He has three obsessions: hatred of Israel, hatred of
the United States for supporting Israel, and a dream of a united
Arab world.
JAMES THOMPSON [London University]: He's articulating
the viewpoint of the nation. He's doing it in his own style,
which is different from the Western style. And he's hanging in
there as a leader. It must be that he's saying something the
people want to hear.
KROFT: Qaddafi's biggest strength is still his money.

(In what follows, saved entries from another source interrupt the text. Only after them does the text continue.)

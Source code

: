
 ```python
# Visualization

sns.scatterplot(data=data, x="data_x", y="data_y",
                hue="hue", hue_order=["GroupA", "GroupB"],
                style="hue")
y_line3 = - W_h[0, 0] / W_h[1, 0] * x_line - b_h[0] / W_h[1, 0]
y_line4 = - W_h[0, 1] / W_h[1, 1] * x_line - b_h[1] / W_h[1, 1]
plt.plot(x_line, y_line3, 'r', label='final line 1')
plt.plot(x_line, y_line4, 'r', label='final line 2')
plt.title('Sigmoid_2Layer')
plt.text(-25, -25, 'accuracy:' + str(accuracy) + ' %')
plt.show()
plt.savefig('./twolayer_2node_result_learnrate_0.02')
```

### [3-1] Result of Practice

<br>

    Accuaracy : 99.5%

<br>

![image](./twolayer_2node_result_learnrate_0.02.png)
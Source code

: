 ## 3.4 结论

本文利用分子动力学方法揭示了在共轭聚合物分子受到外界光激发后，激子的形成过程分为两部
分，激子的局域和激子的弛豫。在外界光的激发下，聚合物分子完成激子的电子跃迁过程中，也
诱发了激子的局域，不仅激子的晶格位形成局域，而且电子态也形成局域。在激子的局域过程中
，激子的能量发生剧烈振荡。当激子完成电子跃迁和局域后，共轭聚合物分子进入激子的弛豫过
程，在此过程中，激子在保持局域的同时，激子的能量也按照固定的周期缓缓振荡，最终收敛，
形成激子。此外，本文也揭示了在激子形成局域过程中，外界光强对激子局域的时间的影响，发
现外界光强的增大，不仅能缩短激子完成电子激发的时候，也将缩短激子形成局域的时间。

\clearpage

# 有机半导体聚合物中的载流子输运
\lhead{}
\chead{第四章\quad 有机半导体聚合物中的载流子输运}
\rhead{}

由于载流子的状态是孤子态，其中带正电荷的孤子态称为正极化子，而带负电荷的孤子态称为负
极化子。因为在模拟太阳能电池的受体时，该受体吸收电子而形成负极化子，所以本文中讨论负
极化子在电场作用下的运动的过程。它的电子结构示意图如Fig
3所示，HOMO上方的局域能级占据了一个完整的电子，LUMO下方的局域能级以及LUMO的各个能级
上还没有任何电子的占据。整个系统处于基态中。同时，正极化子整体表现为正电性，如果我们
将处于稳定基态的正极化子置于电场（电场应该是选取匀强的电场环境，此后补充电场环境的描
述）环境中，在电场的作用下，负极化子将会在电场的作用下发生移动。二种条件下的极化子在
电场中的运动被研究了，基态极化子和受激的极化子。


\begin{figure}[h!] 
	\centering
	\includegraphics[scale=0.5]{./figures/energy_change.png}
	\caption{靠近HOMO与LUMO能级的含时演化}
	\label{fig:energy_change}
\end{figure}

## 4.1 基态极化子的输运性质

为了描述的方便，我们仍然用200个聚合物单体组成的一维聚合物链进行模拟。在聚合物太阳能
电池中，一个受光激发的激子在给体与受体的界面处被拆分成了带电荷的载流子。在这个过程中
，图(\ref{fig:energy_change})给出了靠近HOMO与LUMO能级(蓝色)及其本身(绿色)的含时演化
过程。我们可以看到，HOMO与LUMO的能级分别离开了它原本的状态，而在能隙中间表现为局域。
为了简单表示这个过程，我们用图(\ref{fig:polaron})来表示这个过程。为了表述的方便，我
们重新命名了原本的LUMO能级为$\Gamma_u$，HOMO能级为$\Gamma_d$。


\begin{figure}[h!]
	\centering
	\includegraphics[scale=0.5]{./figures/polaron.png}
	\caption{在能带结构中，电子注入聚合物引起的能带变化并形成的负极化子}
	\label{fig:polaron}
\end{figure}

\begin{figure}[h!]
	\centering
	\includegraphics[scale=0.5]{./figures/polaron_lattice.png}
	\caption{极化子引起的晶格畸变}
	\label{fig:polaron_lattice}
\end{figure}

He's a good customer for America's allies in Western Europe,
Japan and South Korea. And they have been willing, so far, to
overlook the blood he's tracked across the floor in his support
of terrorist groups. The customer, as the saying goes, is always
right.
COPELAND: He has pulled the Arab World behind him a lot
more successfully than we've pulled Europe behind us in deciding
what we're going to do in our conflict with him. He's won this
one.
KROFT: One British diplomat compared the frustrations
of dealing with Qaddafi to those encountered by the Europeans 30
years ago in dealing with Qaddafi's hero, Gamel Abdel Nasser.
The more the French and the British attacked Nasser, the more
prestige he accrued.
It is a lesson, many think, the U.S. is now relearning.
L
Steve Kroft, CBS News, Tripoli, Libya.
RATHER: The Soviet Union's staunch ally on the Arabian
Peninsular is South Yemen. But this week's intense fighting
between rival Marxist-Leninist factions has made it anything but
a friendly place. So, late today, hundreds of foreigners,
Soviets and West Europeans, began evacuating South Yemen's
capital on the British royal yacht Brittania and other ships.
The danger is real. But the French and German Embassies
already have been damaged by shellfire.
RATHER: The Reagan Administration, sayingit's trying to
protect jobs in the domestic auto industry, today refused to
increase fuel economy requirements for 1987 and 1988 model cars.